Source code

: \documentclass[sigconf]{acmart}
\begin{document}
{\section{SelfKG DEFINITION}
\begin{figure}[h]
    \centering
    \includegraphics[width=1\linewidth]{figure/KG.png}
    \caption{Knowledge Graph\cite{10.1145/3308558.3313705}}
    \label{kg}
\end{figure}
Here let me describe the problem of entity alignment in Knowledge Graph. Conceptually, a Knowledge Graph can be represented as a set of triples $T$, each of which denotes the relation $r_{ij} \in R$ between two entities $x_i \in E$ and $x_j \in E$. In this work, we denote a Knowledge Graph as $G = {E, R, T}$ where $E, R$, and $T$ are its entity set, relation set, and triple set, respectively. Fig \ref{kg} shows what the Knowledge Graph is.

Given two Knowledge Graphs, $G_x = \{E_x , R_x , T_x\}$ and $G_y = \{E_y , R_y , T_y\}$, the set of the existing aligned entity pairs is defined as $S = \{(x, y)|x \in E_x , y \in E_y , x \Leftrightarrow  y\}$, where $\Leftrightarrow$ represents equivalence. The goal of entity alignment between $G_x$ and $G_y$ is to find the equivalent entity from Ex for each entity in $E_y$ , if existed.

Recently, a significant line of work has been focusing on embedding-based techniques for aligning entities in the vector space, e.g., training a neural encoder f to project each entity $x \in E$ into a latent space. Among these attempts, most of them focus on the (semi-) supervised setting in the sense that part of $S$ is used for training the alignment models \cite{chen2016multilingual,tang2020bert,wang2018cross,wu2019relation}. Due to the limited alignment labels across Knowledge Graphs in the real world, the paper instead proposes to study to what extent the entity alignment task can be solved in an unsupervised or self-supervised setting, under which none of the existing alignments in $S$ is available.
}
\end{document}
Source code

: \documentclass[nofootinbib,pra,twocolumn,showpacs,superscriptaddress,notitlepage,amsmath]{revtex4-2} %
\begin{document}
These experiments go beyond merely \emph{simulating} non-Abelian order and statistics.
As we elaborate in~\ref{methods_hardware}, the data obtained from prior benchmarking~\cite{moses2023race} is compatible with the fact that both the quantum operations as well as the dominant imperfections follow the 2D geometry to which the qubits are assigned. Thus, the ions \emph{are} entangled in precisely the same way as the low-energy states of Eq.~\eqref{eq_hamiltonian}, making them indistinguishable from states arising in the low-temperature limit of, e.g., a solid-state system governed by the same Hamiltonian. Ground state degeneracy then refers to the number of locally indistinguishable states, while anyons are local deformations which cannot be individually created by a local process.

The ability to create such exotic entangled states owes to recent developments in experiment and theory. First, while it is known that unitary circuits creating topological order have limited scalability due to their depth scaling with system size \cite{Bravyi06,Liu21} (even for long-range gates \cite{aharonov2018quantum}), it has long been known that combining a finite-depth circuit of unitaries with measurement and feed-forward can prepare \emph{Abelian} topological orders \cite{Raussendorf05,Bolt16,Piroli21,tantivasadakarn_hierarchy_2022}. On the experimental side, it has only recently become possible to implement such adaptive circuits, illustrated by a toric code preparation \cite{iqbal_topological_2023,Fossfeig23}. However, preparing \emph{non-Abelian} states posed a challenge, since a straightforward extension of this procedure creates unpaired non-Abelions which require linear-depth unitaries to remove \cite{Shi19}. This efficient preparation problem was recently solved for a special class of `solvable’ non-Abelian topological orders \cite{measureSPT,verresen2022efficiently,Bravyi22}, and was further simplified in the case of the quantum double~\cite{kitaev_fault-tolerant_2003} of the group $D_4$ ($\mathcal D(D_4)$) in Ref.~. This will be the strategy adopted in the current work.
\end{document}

┄┄┄┄┄┄

Copy out the full listing above. Keep every word as it is.

Source code

: \documentclass[sigconf]{acmart}
\begin{document}
{\section{SelfKG DEFINITION}
\begin{figure}[h]
    \centering
    \includegraphics[width=1\linewidth]{figure/KG.png}
    \caption{Knowledge Graph\cite{10.1145/3308558.3313705}}
    \label{kg}
\end{figure}
Here let me describe the problem of entity alignment in Knowledge Graph. Conceptually, a Knowledge Graph can be represented as a set of triples $T$, each of which denotes the relation $r_{ij} \in R$ between two entities $x_i \in E$ and $x_j \in E$. In this work, we denote a Knowledge Graph as $G = {E, R, T}$ where $E, R$, and $T$ are its entity set, relation set, and triple set, respectively. Fig \ref{kg} shows what the Knowledge Graph is.

Given two Knowledge Graphs, $G_x = \{E_x , R_x , T_x\}$ and $G_y = \{E_y , R_y , T_y\}$, the set of the existing aligned entity pairs is defined as $S = \{(x, y)|x \in E_x , y \in E_y , x \Leftrightarrow  y\}$, where $\Leftrightarrow$ represents equivalence. The goal of entity alignment between $G_x$ and $G_y$ is to find the equivalent entity from Ex for each entity in $E_y$ , if existed.

Recently, a significant line of work has been focusing on embedding-based techniques for aligning entities in the vector space, e.g., training a neural encoder f to project each entity $x \in E$ into a latent space. Among these attempts, most of them focus on the (semi-) supervised setting in the sense that part of $S$ is used for training the alignment models \cite{chen2016multilingual,tang2020bert,wang2018cross,wu2019relation}. Due to the limited alignment labels across Knowledge Graphs in the real world, the paper instead proposes to study to what extent the entity alignment task can be solved in an unsupervised or self-supervised setting, under which none of the existing alignments in $S$ is available.
}
\end{document}
Source code

: \documentclass[nofootinbib,pra,twocolumn,showpacs,superscriptaddress,notitlepage,amsmath]{revtex4-2} %
\begin{document}
These experiments go beyond merely \emph{simulating} non-Abelian order and statistics.
As we elaborate in~\ref{methods_hardware}, the data obtained from prior benchmarking~\cite{moses2023race} is compatible with the fact that both the quantum operations as well as the dominant imperfections follow the 2D geometry to which the qubits are assigned. Thus, the ions \emph{are} entangled in precisely the same way as the low-energy states of Eq.~\eqref{eq_hamiltonian}, making them indistinguishable from states arising in the low-temperature limit of, e.g., a solid-state system governed by the same Hamiltonian. Ground state degeneracy then refers to the number of locally indistinguishable states, while anyons are local deformations which cannot be individually created by a local process.

The ability to create such exotic entangled states owes to recent developments in experiment and theory. First, while it is known that unitary circuits creating topological order have limited scalability due to their depth scaling with system size \cite{Bravyi06,Liu21} (even for long-range gates \cite{aharonov2018quantum}), it has long been known that combining a finite-depth circuit of unitaries with measurement and feed-forward can prepare \emph{Abelian} topological orders \cite{Raussendorf05,Bolt16,Piroli21,tantivasadakarn_hierarchy_2022}. On the experimental side, it has only recently become possible to implement such adaptive circuits, illustrated by a toric code preparation \cite{iqbal_topological_2023,Fossfeig23}. However, preparing \emph{non-Abelian} states posed a challenge, since a straightforward extension of this procedure creates unpaired non-Abelions which require linear-depth unitaries to remove \cite{Shi19}. This efficient preparation problem was recently solved for a special class of `solvable’ non-Abelian topological orders \cite{measureSPT,verresen2022efficiently,Bravyi22}, and was further simplified in the case of the quantum double~\cite{kitaev_fault-tolerant_2003} of the group $D_4$ ($\mathcal D(D_4)$) in Ref.~. This will be the strategy adopted in the current work.
\end{document}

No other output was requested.